(DATA TO USE begins)

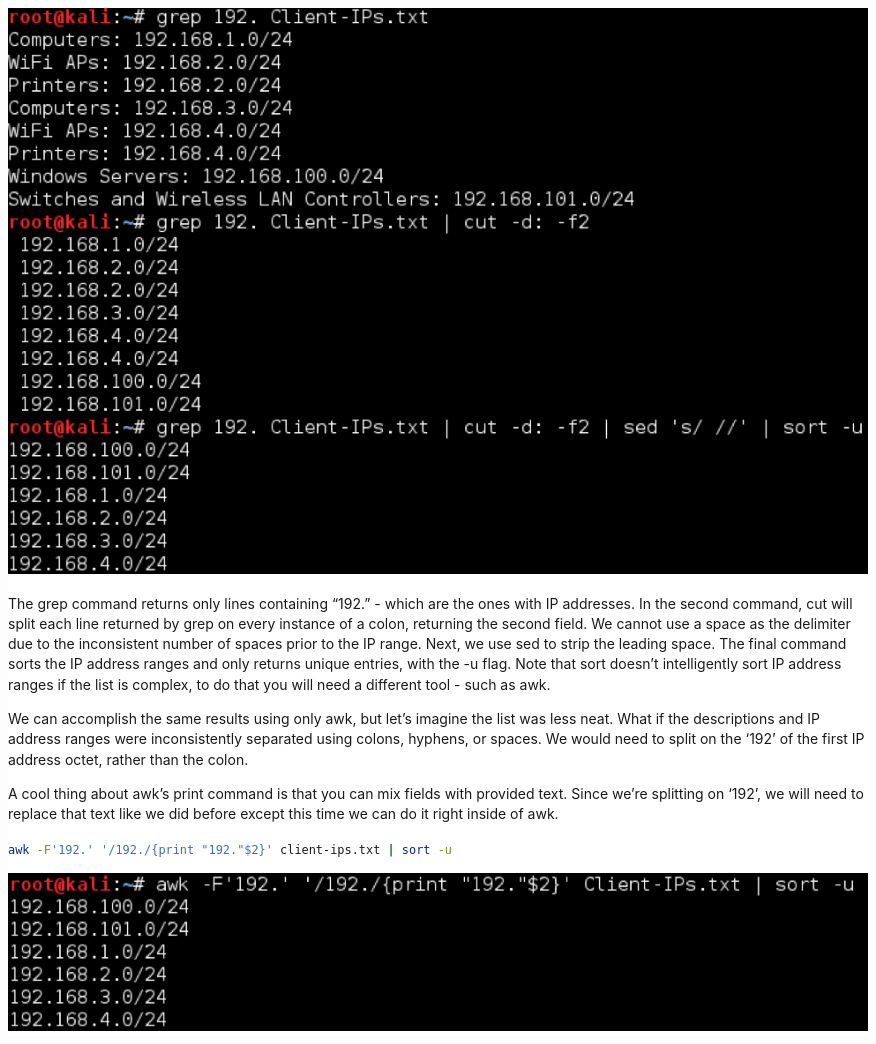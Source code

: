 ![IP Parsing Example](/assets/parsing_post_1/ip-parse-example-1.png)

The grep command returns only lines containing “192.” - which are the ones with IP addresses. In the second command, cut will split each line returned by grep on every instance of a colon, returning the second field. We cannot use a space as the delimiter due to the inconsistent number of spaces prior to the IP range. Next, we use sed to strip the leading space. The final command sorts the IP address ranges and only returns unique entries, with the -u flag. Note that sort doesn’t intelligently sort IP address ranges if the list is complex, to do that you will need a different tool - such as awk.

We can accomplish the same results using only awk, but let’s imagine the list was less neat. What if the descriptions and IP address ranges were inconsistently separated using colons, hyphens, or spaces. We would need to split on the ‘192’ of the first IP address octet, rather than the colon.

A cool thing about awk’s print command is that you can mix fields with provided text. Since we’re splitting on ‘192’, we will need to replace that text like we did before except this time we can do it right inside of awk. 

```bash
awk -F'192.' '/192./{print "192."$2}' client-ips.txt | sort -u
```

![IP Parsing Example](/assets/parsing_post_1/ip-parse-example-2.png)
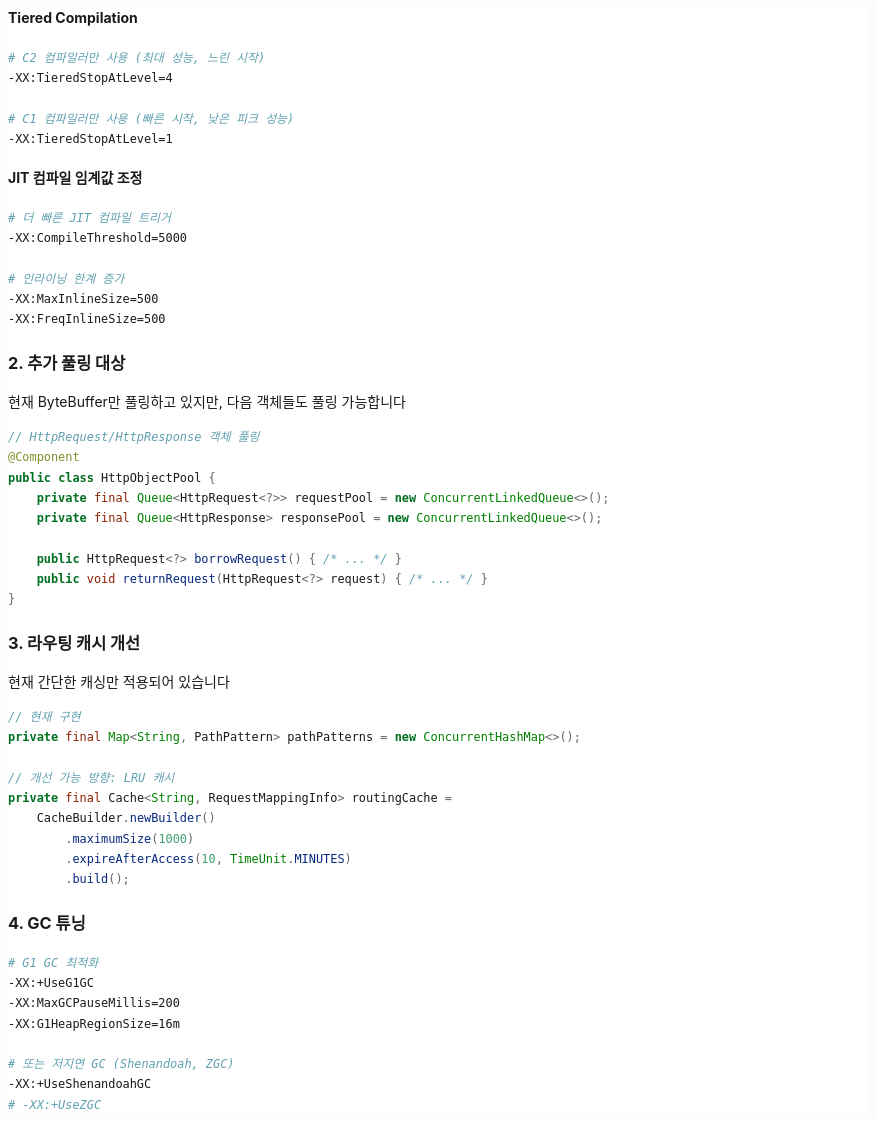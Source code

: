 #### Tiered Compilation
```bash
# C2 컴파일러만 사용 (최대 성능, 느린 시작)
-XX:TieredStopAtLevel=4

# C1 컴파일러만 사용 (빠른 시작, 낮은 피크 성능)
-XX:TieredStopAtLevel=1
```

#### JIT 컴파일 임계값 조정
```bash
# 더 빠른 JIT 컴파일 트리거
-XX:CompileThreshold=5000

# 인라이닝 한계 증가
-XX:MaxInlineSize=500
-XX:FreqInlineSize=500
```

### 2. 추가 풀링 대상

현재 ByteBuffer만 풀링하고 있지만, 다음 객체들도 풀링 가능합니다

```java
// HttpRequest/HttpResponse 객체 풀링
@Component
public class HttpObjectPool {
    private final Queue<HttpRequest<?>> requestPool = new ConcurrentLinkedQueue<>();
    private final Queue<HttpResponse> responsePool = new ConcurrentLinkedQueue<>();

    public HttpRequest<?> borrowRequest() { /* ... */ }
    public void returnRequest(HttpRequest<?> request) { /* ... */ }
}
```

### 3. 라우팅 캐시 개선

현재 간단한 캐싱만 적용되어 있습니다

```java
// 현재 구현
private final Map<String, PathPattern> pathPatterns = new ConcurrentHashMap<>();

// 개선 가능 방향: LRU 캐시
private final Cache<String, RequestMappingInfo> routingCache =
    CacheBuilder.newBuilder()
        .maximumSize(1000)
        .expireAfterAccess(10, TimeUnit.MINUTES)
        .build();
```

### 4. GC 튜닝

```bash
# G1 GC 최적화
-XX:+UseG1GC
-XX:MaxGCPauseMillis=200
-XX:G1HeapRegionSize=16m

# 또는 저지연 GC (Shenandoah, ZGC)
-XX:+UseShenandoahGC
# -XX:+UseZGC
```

(DATA TO USE ends)

[PROBLEM REQUIREMENTS] Work out how many lines in the listing above hold the word "HttpRequest", and answer only with that number.

[COMPLETED EXERCISE] 4